Message Reactions Ranked

How I yearn for the days when everyone used the same way to communicate by text. Email is heavy and ugly now, but SMS wasn’t so bad in its heyday.

With that said, one of my favorite features of “modern” messaging is the ability to “react” to messages. This gives a level of nuance to conversations that I think is really valuable. In real-life conversation, it’s understood by most people that you don’t have to keep saying a lot of words to agree with someone when some simple body language will do. Laughter, nodding, smiling, frowning — these all play a huge role in conversations that affirm to the speaker that someone is listening, processing, and responding.

In text, we often lose that nuance. I’m a huge fan of the radical acceptance of emojis as part of the informal office communication ecosystem. While obviously in most cases you’re not going to go sending emojis in your client-facing emails, just the ability to communicate tone to your colleagues is increasingly more important as more and more of us shift to working remotely some or all of the time.

With that said, I think some of the apps out there (whether for work or play) do reactions better than others. Here I’ll lay out which ones I think are great and which ones suck.

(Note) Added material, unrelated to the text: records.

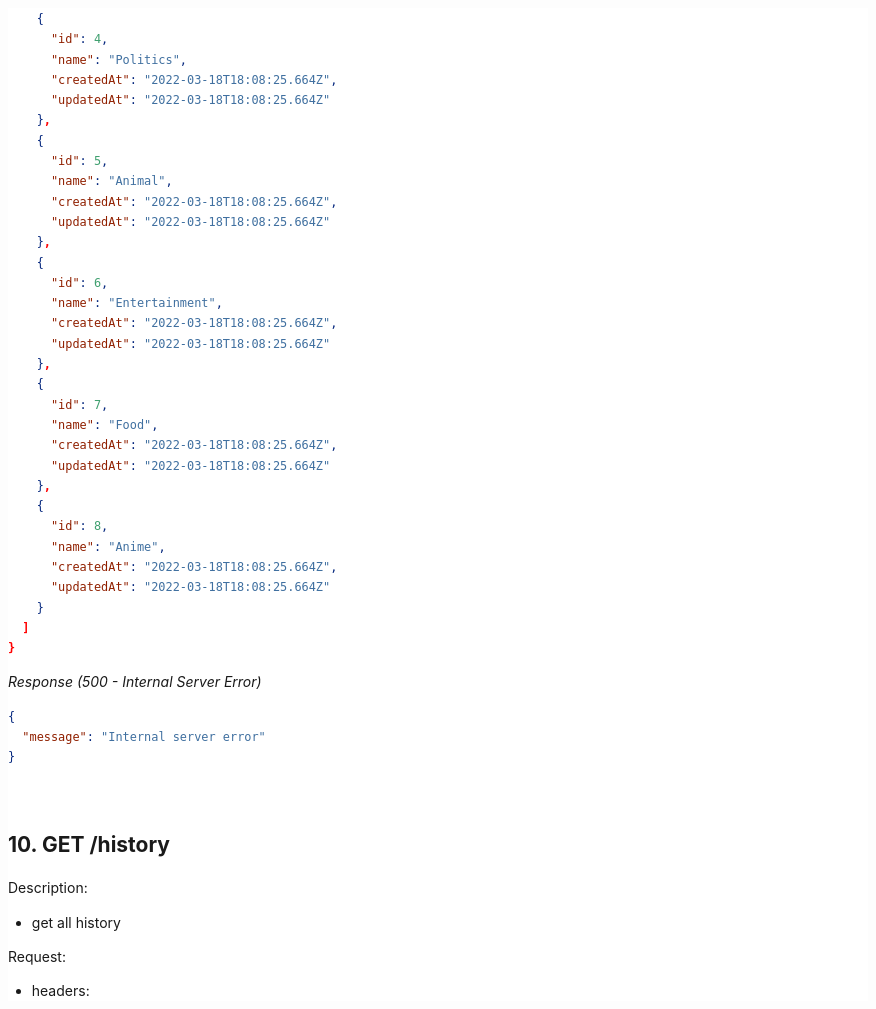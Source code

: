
 ```json
    {
      "id": 4,
      "name": "Politics",
      "createdAt": "2022-03-18T18:08:25.664Z",
      "updatedAt": "2022-03-18T18:08:25.664Z"
    },
    {
      "id": 5,
      "name": "Animal",
      "createdAt": "2022-03-18T18:08:25.664Z",
      "updatedAt": "2022-03-18T18:08:25.664Z"
    },
    {
      "id": 6,
      "name": "Entertainment",
      "createdAt": "2022-03-18T18:08:25.664Z",
      "updatedAt": "2022-03-18T18:08:25.664Z"
    },
    {
      "id": 7,
      "name": "Food",
      "createdAt": "2022-03-18T18:08:25.664Z",
      "updatedAt": "2022-03-18T18:08:25.664Z"
    },
    {
      "id": 8,
      "name": "Anime",
      "createdAt": "2022-03-18T18:08:25.664Z",
      "updatedAt": "2022-03-18T18:08:25.664Z"
    }
  ]
}
```

_Response (500 - Internal Server Error)_

```json
{
  "message": "Internal server error"
}
```

&nbsp;

## 10. GET /history

Description:

- get all history

Request:

- headers:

Facebook Messenger – 8.5/10

Say what you want about Facebook, but messenger is the king of personal messaging apps as far as I’m concerned. In terms of reactions, it allows access to basically the entire Unicode standard emoji library, and allows you to set custom favorites for quick use. On mobile, you have access to a text search, but I’ve subtracted half a point as this is conspicuously missing on the web client. The only thing I wish it had were the ability to add multiple reactions to the same message, for those moments when one emotion simply doesn’t cover it.

Instagram DMs – 8/10

Almost the same as Facebook. Allows favorites, allows text search only on mobile, probably sharing part of a codebase at this point. Only issue is that it’s conspicuously missing some emojis on each platform (I need my 🥺 reaction, thanks).

WhatsApp – 4/10

Reactions are, weirdly, a relatively new addition to WhatsApp, and are limited to a fairly standard selection of reactions with the notable absence of “angry,” instead replaced with the praying/thanks emoji. All-in-all, I’m sure this is just an incremental rollout and we’ll see more in the future considering WhatsApp, like Facebook and Instagram, is Meta intellectual property now.

Telegram – 6/10

I don’t really use Telegram except in the occasional niche case, but its reaction system is the strangest I’ve seen so far. Reactions are animated, and the selection is limited but more expansive than the standard limited fare (you can scroll to the side to access the rest, for a total of 16 reactions). Generally you’ll get what you need from the selection, but it’s still missing the nuance of the full unicode standard.

Discord – 10/10

Discord succeeds where others have failed — it allows uploading custom reactions. Additionally, with Discord Nitro or Nitro Classic, you can even carry those to other servers and direct messages, maintaining a sense of community identity. Additionally, the full Unicode set is present across all servers and DMs. It also supports animated emojis and reactions, and supports adding multiple reactions to one message. This is a great experience.

Slack – 9.5/10

Slack effectively has the same feature set as Discord — supports custom emojis, animations, and unlimited reactions. The only shortfall is that while it’s possible to create inter-server slack rooms, functionality for custom reactions seems limited in that sense. I think that’s appropriate for a professional environment, but it doesn’t stop me wanting to react in other slack servers with my cat’s face.

Microsoft Teams – 5/10

Teams, as horrible of a platform as it is, has perfectly acceptable mediocre reactions. They’re gently animated and limited to the classic selection. I’m glad it’s there…but if I’m using Teams, I’m already crying myself to sleep at night so the reactions don’t do much to alleviate that.

iMessage – 3/10

(iMessage screenshot borrowed from here)

I’m not an iPhone user, and by extension I’m not an iMessage user. Debacles with iMessage swallowing people’s texts when they change phones over the years have been equal parts sad and hilarious. I don’t have anything against iPhones (the phone wars are stupid, use what you like) but I do think the way Apple does its weird split SMS cover-up thing is bizarre and unnecessary. Because of the way iPhone tries to steal SMS between iPhones and convert it to rich iMessage instead (rather than just making them separate), reactions sent to non-iPhone users appear with some weird blob of text like “Loved ‘quotes your whole message here so you know which one they were reacting to’ and I think that’s weird as hell. Additionally, the reaction palate is limited, colorless, and without character.